Start of Given data

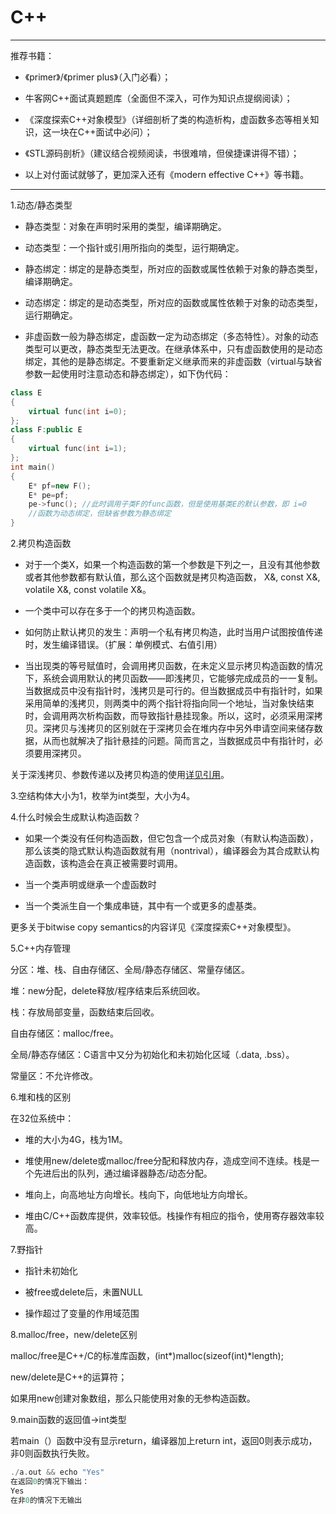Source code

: # C++
***

推荐书籍：

- 《primer》/《primer plus》（入门必看）；

- 牛客网C++面试真题题库（全面但不深入，可作为知识点提纲阅读）；

- 《深度探索C++对象模型》（详细剖析了类的构造析构，虚函数多态等相关知识，这一块在C++面试中必问）；

- 《STL源码剖析》（建议结合视频阅读，书很难啃，但侯捷课讲得不错）；

- 以上对付面试就够了，更加深入还有《modern effective C++》等书籍。

***

1.动态/静态类型

  - 静态类型：对象在声明时采用的类型，编译期确定。

  - 动态类型：一个指针或引用所指向的类型，运行期确定。
  
  - 静态绑定：绑定的是静态类型，所对应的函数或属性依赖于对象的静态类型，编译期确定。
  
  - 动态绑定：绑定的是动态类型，所对应的函数或属性依赖于对象的动态类型，运行期确定。
  
  - 非虚函数一般为静态绑定，虚函数一定为动态绑定（多态特性）。对象的动态类型可以更改，静态类型无法更改。在继承体系中，只有虚函数使用的是动态绑定，其他的是静态绑定。不要重新定义继承而来的非虚函数（virtual与缺省参数一起使用时注意动态和静态绑定），如下伪代码：
  
  ```C++
  class E
  {
      virtual func(int i=0);
  };
  class F:public E
  {
      virtual func(int i=1);
  };
  int main()
  {
      E* pf=new F();
      E* pe=pf;
      pe->func(); //此时调用子类F的func函数，但是使用基类E的默认参数，即 i=0
      //函数为动态绑定，但缺省参数为静态绑定
  }
  ```

2.拷贝构造函数
  
  - 对于一个类X，如果一个构造函数的第一个参数是下列之一，且没有其他参数或者其他参数都有默认值，那么这个函数就是拷贝构造函数，
  X&, const X&, volatile X&, const volatile X&。
  
  - 一个类中可以存在多于一个的拷贝构造函数。
  
  - 如何防止默认拷贝的发生：声明一个私有拷贝构造，此时当用户试图按值传递时，发生编译错误。（扩展：单例模式、右值引用）
  
  - 当出现类的等号赋值时，会调用拷贝函数，在未定义显示拷贝构造函数的情况下，系统会调用默认的拷贝函数——即浅拷贝，它能够完成成员的一一复制。当数据成员中没有指针时，浅拷贝是可行的。但当数据成员中有指针时，如果采用简单的浅拷贝，则两类中的两个指针将指向同一个地址，当对象快结束时，会调用两次析构函数，而导致指针悬挂现象。所以，这时，必须采用深拷贝。深拷贝与浅拷贝的区别就在于深拷贝会在堆内存中另外申请空间来储存数据，从而也就解决了指针悬挂的问题。简而言之，当数据成员中有指针时，必须要用深拷贝。
  
  关于深浅拷贝、参数传递以及拷贝构造的使用[详见引用](https://www.cnblogs.com/alantu2018/p/8459250.html)。
  
3.空结构体大小为1，枚举为int类型，大小为4。

4.什么时候会生成默认构造函数？

  - 如果一个类没有任何构造函数，但它包含一个成员对象（有默认构造函数），那么该类的隐式默认构造函数就有用（nontrival），编译器会为其合成默认构造函数，该构造会在真正被需要时调用。
  
  - 当一个类声明或继承一个虚函数时
  
  - 当一个类派生自一个集成串链，其中有一个或更多的虚基类。
  
  更多关于bitwise copy semantics的内容详见《深度探索C++对象模型》。
  
5.C++内存管理

  分区：堆、栈、自由存储区、全局/静态存储区、常量存储区。
  
  堆：new分配，delete释放/程序结束后系统回收。
  
  栈：存放局部变量，函数结束后回收。
  
  自由存储区：malloc/free。
  
  全局/静态存储区：C语言中又分为初始化和未初始化区域（.data, .bss）。
  
  常量区：不允许修改。
  
6.堆和栈的区别

  在32位系统中：

  - 堆的大小为4G，栈为1M。
  
  - 堆使用new/delete或malloc/free分配和释放内存，造成空间不连续。栈是一个先进后出的队列，通过编译器静态/动态分配。
  
  - 堆向上，向高地址方向增长。栈向下，向低地址方向增长。
  
  - 堆由C/C++函数库提供，效率较低。栈操作有相应的指令，使用寄存器效率较高。
  
7.野指针

  - 指针未初始化
  
  - 被free或delete后，未置NULL
  
  - 操作超过了变量的作用域范围
  
8.malloc/free，new/delete区别
  
  malloc/free是C++/C的标准库函数，(int*)malloc(sizeof(int)*length);
  
  new/delete是C++的运算符；
  
  如果用new创建对象数组，那么只能使用对象的无参构造函数。
  
9.main函数的返回值->int类型

  若main（）函数中没有显示return，编译器加上return int，返回0则表示成功，非0则函数执行失败。
  
  ```C++
  ./a.out && echo "Yes"
  在返回0的情况下输出：
  Yes
  在非0的情况下无输出
  ```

End of Given data

Report how many lines in the data include the string "静态存储区", giving nothing but that number.

Completed exercise: 2